The Stability Trap: Evaluating the Reliability of LLM-Based Instruction Adherence Auditing

The enterprise governance of Generative AI (GenAI) in regulated sectors, such as Human Resources (HR), demands scalable yet reproducible auditing mechanisms. While Large Language Model (LLM)-as-a-Judge approaches offer scalability, their reliability in evaluating adherence of different types of system instructions remains unverified. This study asks: To what extent does the instruction type of an Application Under Test (AUT) influence the stability of judge evaluations?

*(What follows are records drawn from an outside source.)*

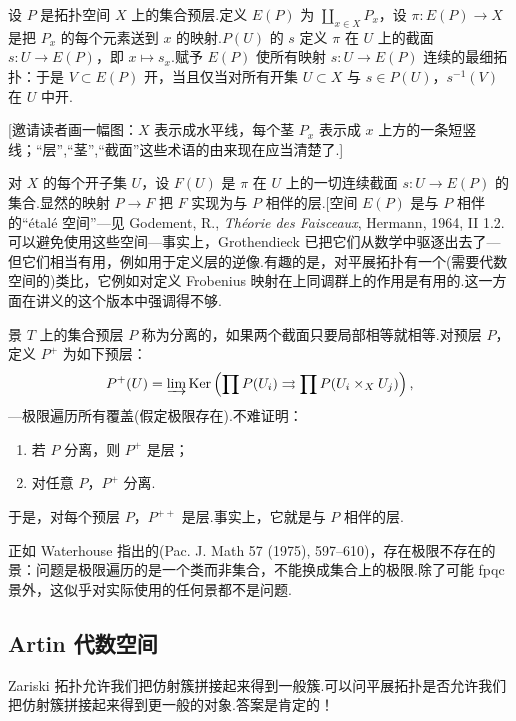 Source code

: \begin{aside}\label{asd:7.18}
设 $P$ 是拓扑空间 $X$ 上的集合预层.定义 $E(P)$ 为 $\coprod_{x \in X} P_x$，设 $\pi \colon E(P) \to X$ 是把 $P_x$ 的每个元素送到 $x$ 的映射.$P(U)$ 的 $s$ 定义 $\pi$ 在 $U$ 上的截面 $s \colon U \to E(P)$，即 $x \mapsto s_x$.赋予 $E(P)$ 使所有映射 $s \colon U \to E(P)$ 连续的最细拓扑：于是 $V \subset E(P)$ 开，当且仅当对所有开集 $U \subset X$ 与 $s \in P(U)$，$s^{-1}(V)$ 在 $U$ 中开.

[邀请读者画一幅图：$X$ 表示成水平线，每个茎 $P_x$ 表示成 $x$ 上方的一条短竖线；``层'',``茎'',``截面''这些术语的由来现在应当清楚了.]

对 $X$ 的每个开子集 $U$，设 $F(U)$ 是 $\pi$ 在 $U$ 上的一切连续截面 $s \colon U \to E(P)$ 的集合.显然的映射 $P \to F$ 把 $F$ 实现为与 $P$ 相伴的层.[空间 $E(P)$ 是与 $P$ 相伴的``\'etal\'e 空间''---见 Godement, R., \emph{Th\'eorie des Faisceaux}, Hermann, 1964, II 1.2.可以避免使用这些空间---事实上，Grothendieck 已把它们从数学中驱逐出去了---但它们相当有用，例如用于定义层的逆像.有趣的是，对平展拓扑有一个(需要代数空间的)类比，它例如对定义 Frobenius 映射在上同调群上的作用是有用的.这一方面在讲义的这个版本中强调得不够.
\end{aside}

\begin{aside}\label{asd:7.19}
景 $T$ 上的集合预层 $P$ 称为分离的，如果两个截面只要局部相等就相等.对预层 $P$，定义 $P^{+}$ 为如下预层：
\[
P^{+}(U) = \varinjlim \operatorname{Ker}\left( \prod P(U_i) \rightrightarrows \prod P(U_i \times_{X} U_j) \right),
\]
---极限遍历所有覆盖(假定极限存在).不难证明：
\begin{enumerate}
  \item 若 $P$ 分离，则 $P^{+}$ 是层；
  \item 对任意 $P$，$P^{+}$ 分离.
\end{enumerate}
于是，对每个预层 $P$，$P^{++}$ 是层.事实上，它就是与 $P$ 相伴的层.

正如 Waterhouse 指出的(Pac. J. Math 57 (1975), 597--610)，存在极限不存在的景：问题是极限遍历的是一个类而非集合，不能换成集合上的极限.除了可能 fpqc 景外，这似乎对实际使用的任何景都不是问题.
\end{aside}

\subsection*{Artin 代数空间}

Zariski 拓扑允许我们把仿射簇拼接起来得到一般簇.可以问平展拓扑是否允许我们把仿射簇拼接起来得到更一般的对象.答案是肯定的！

To address this, we introduce the Scoped Instruction Decomposition Framework to classify AUT instructions into Objective and Subjective types, isolating the factors that drive judge instability. We applied this framework to two representative HR GenAI applications, evaluating the stability of four judge architectures over variable runs. Our results reveal a ``Stability Trap'' characterized by a divergence between Verdict Stability and Reasoning Stability. While judges achieved near-perfect verdict agreement ($>99\%$) for both objective and subjective evaluations, their accompanying justification traces diverged significantly. Objective instructions requiring quantitative analysis, such as word counting, exhibited reasoning stability as low as $\approx19\%$, driven by variances in numeric justifications. Similarly, reasoning stability for subjective instructions varied widely ($35\%$--$83\%$) based on evidence granularity, with feature-specific checks failing to reproduce consistent rationale. Conversely, objective instructions focusing on discrete entity extraction achieved high reasoning stability ($>90\%$). These findings demonstrate that high verdict stability can mask fragile reasoning. Thus, we suggest that auditors scope automated evaluation protocols strictly: delegate all deterministically verifiable logic to code, while reserving LLM judges for complex semantic evaluation.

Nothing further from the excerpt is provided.